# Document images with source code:
※ ※ ※
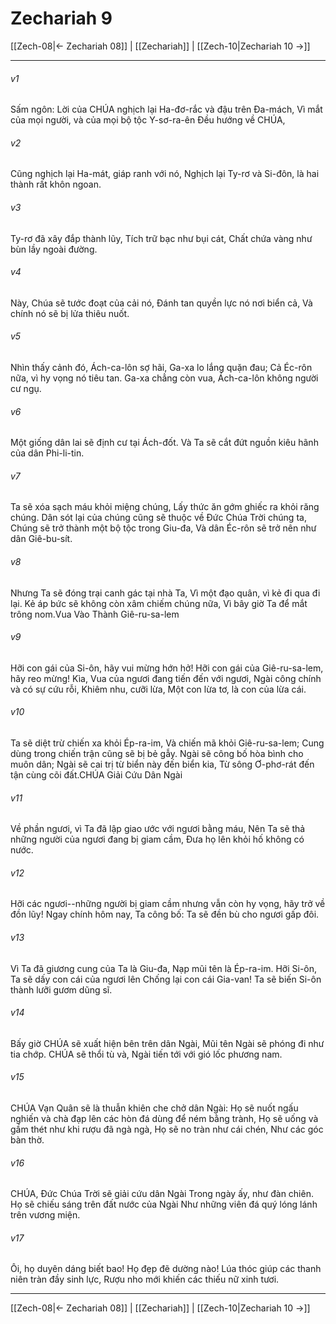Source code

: # Zechariah 9

[[Zech-08|← Zechariah 08]] | [[Zechariah]] | [[Zech-10|Zechariah 10 →]]
***



###### v1 
Sấm ngôn: Lời của CHÚA nghịch lại Ha-đơ-rắc và đậu trên Đa-mách, Vì mắt của mọi người, và của mọi bộ tộc Y-sơ-ra-ên Đều hướng về CHÚA, 

###### v2 
Cũng nghịch lại Ha-mát, giáp ranh với nó, Nghịch lại Ty-rơ và Si-đôn, là hai thành rất khôn ngoan. 

###### v3 
Ty-rơ đã xây đắp thành lũy, Tích trữ bạc như bụi cát, Chất chứa vàng như bùn lầy ngoài đường. 

###### v4 
Này, Chúa sẽ tước đoạt của cải nó, Đánh tan quyền lực nó nơi biển cả, Và chính nó sẽ bị lửa thiêu nuốt. 

###### v5 
Nhìn thấy cảnh đó, Ách-ca-lôn sợ hãi, Ga-xa lo lắng quặn đau; Cả Éc-rôn nữa, vì hy vọng nó tiêu tan. Ga-xa chẳng còn vua, Ách-ca-lôn không người cư ngụ. 

###### v6 
Một giống dân lai sẽ định cư tại Ách-đốt. Và Ta sẽ cắt đứt nguồn kiêu hãnh của dân Phi-li-tin. 

###### v7 
Ta sẽ xóa sạch máu khỏi miệng chúng, Lấy thức ăn gớm ghiếc ra khỏi răng chúng. Dân sót lại của chúng cũng sẽ thuộc về Đức Chúa Trời chúng ta, Chúng sẽ trở thành một bộ tộc trong Giu-đa, Và dân Éc-rôn sẽ trở nên như dân Giê-bu-sít. 

###### v8 
Nhưng Ta sẽ đóng trại canh gác tại nhà Ta, Vì một đạo quân, vì kẻ đi qua đi lại. Kẻ áp bức sẽ không còn xâm chiếm chúng nữa, Vì bây giờ Ta để mắt trông nom.Vua Vào Thành Giê-ru-sa-lem 

###### v9 
Hỡi con gái của Si-ôn, hãy vui mừng hớn hở! Hỡi con gái của Giê-ru-sa-lem, hãy reo mừng! Kìa, Vua của ngươi đang tiến đến với ngươi, Ngài công chính và có sự cứu rỗi, Khiêm nhu, cưỡi lừa, Một con lừa tơ, là con của lừa cái. 

###### v10 
Ta sẽ diệt trừ chiến xa khỏi Ép-ra-im, Và chiến mã khỏi Giê-ru-sa-lem; Cung dùng trong chiến trận cũng sẽ bị bẻ gẫy. Ngài sẽ công bố hòa bình cho muôn dân; Ngài sẽ cai trị từ biển này đến biển kia, Từ sông Ơ-phơ-rát đến tận cùng cõi đất.CHÚA Giải Cứu Dân Ngài 

###### v11 
Về phần ngươi, vì Ta đã lập giao ước với ngươi bằng máu, Nên Ta sẽ thả những người của ngươi đang bị giam cầm, Đưa họ lên khỏi hố không có nước. 

###### v12 
Hỡi các ngươi--những người bị giam cầm nhưng vẫn còn hy vọng, hãy trở về đồn lũy! Ngay chính hôm nay, Ta công bố: Ta sẽ đền bù cho ngươi gấp đôi. 

###### v13 
Vì Ta đã giương cung của Ta là Giu-đa, Nạp mũi tên là Ép-ra-im. Hỡi Si-ôn, Ta sẽ dấy con cái của ngươi lên Chống lại con cái Gia-van! Ta sẽ biến Si-ôn thành lưỡi gươm dũng sĩ. 

###### v14 
Bấy giờ CHÚA sẽ xuất hiện bên trên dân Ngài, Mũi tên Ngài sẽ phóng đi như tia chớp. CHÚA sẽ thổi tù và, Ngài tiến tới với gió lốc phương nam. 

###### v15 
CHÚA Vạn Quân sẽ là thuẫn khiên che chở dân Ngài: Họ sẽ nuốt ngấu nghiến và chà đạp lên các hòn đá dùng để ném bằng trành, Họ sẽ uống và gầm thét như khi rượu đã ngà ngà, Họ sẽ no tràn như cái chén, Như các góc bàn thờ. 

###### v16 
CHÚA, Đức Chúa Trời sẽ giải cứu dân Ngài Trong ngày ấy, như đàn chiên. Họ sẽ chiếu sáng trên đất nước của Ngài Như những viên đá quý lóng lánh trên vương miện. 

###### v17 
Ôi, họ duyên dáng biết bao! Họ đẹp đẽ dường nào! Lúa thóc giúp các thanh niên tràn đầy sinh lực, Rượu nho mới khiến các thiếu nữ xinh tươi.

***
[[Zech-08|← Zechariah 08]] | [[Zechariah]] | [[Zech-10|Zechariah 10 →]]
※ ※ ※
# PROBLEM:
Copy the lines above exactly. Do not include pictures.

# TASK OUTPUT:
Source code

: # Zechariah 9

[[Zech-08|← Zechariah 08]] | [[Zechariah]] | [[Zech-10|Zechariah 10 →]]
***



###### v1 
Sấm ngôn: Lời của CHÚA nghịch lại Ha-đơ-rắc và đậu trên Đa-mách, Vì mắt của mọi người, và của mọi bộ tộc Y-sơ-ra-ên Đều hướng về CHÚA, 

###### v2 
Cũng nghịch lại Ha-mát, giáp ranh với nó, Nghịch lại Ty-rơ và Si-đôn, là hai thành rất khôn ngoan. 

###### v3 
Ty-rơ đã xây đắp thành lũy, Tích trữ bạc như bụi cát, Chất chứa vàng như bùn lầy ngoài đường. 

###### v4 
Này, Chúa sẽ tước đoạt của cải nó, Đánh tan quyền lực nó nơi biển cả, Và chính nó sẽ bị lửa thiêu nuốt. 

###### v5 
Nhìn thấy cảnh đó, Ách-ca-lôn sợ hãi, Ga-xa lo lắng quặn đau; Cả Éc-rôn nữa, vì hy vọng nó tiêu tan. Ga-xa chẳng còn vua, Ách-ca-lôn không người cư ngụ. 

###### v6 
Một giống dân lai sẽ định cư tại Ách-đốt. Và Ta sẽ cắt đứt nguồn kiêu hãnh của dân Phi-li-tin. 

###### v7 
Ta sẽ xóa sạch máu khỏi miệng chúng, Lấy thức ăn gớm ghiếc ra khỏi răng chúng. Dân sót lại của chúng cũng sẽ thuộc về Đức Chúa Trời chúng ta, Chúng sẽ trở thành một bộ tộc trong Giu-đa, Và dân Éc-rôn sẽ trở nên như dân Giê-bu-sít. 

###### v8 
Nhưng Ta sẽ đóng trại canh gác tại nhà Ta, Vì một đạo quân, vì kẻ đi qua đi lại. Kẻ áp bức sẽ không còn xâm chiếm chúng nữa, Vì bây giờ Ta để mắt trông nom.Vua Vào Thành Giê-ru-sa-lem 

###### v9 
Hỡi con gái của Si-ôn, hãy vui mừng hớn hở! Hỡi con gái của Giê-ru-sa-lem, hãy reo mừng! Kìa, Vua của ngươi đang tiến đến với ngươi, Ngài công chính và có sự cứu rỗi, Khiêm nhu, cưỡi lừa, Một con lừa tơ, là con của lừa cái. 

###### v10 
Ta sẽ diệt trừ chiến xa khỏi Ép-ra-im, Và chiến mã khỏi Giê-ru-sa-lem; Cung dùng trong chiến trận cũng sẽ bị bẻ gẫy. Ngài sẽ công bố hòa bình cho muôn dân; Ngài sẽ cai trị từ biển này đến biển kia, Từ sông Ơ-phơ-rát đến tận cùng cõi đất.CHÚA Giải Cứu Dân Ngài 

###### v11 
Về phần ngươi, vì Ta đã lập giao ước với ngươi bằng máu, Nên Ta sẽ thả những người của ngươi đang bị giam cầm, Đưa họ lên khỏi hố không có nước. 

###### v12 
Hỡi các ngươi--những người bị giam cầm nhưng vẫn còn hy vọng, hãy trở về đồn lũy! Ngay chính hôm nay, Ta công bố: Ta sẽ đền bù cho ngươi gấp đôi. 

###### v13 
Vì Ta đã giương cung của Ta là Giu-đa, Nạp mũi tên là Ép-ra-im. Hỡi Si-ôn, Ta sẽ dấy con cái của ngươi lên Chống lại con cái Gia-van! Ta sẽ biến Si-ôn thành lưỡi gươm dũng sĩ. 

###### v14 
Bấy giờ CHÚA sẽ xuất hiện bên trên dân Ngài, Mũi tên Ngài sẽ phóng đi như tia chớp. CHÚA sẽ thổi tù và, Ngài tiến tới với gió lốc phương nam. 

###### v15 
CHÚA Vạn Quân sẽ là thuẫn khiên che chở dân Ngài: Họ sẽ nuốt ngấu nghiến và chà đạp lên các hòn đá dùng để ném bằng trành, Họ sẽ uống và gầm thét như khi rượu đã ngà ngà, Họ sẽ no tràn như cái chén, Như các góc bàn thờ. 

###### v16 
CHÚA, Đức Chúa Trời sẽ giải cứu dân Ngài Trong ngày ấy, như đàn chiên. Họ sẽ chiếu sáng trên đất nước của Ngài Như những viên đá quý lóng lánh trên vương miện. 

###### v17 
Ôi, họ duyên dáng biết bao! Họ đẹp đẽ dường nào! Lúa thóc giúp các thanh niên tràn đầy sinh lực, Rượu nho mới khiến các thiếu nữ xinh tươi.

***
[[Zech-08|← Zechariah 08]] | [[Zechariah]] | [[Zech-10|Zechariah 10 →]]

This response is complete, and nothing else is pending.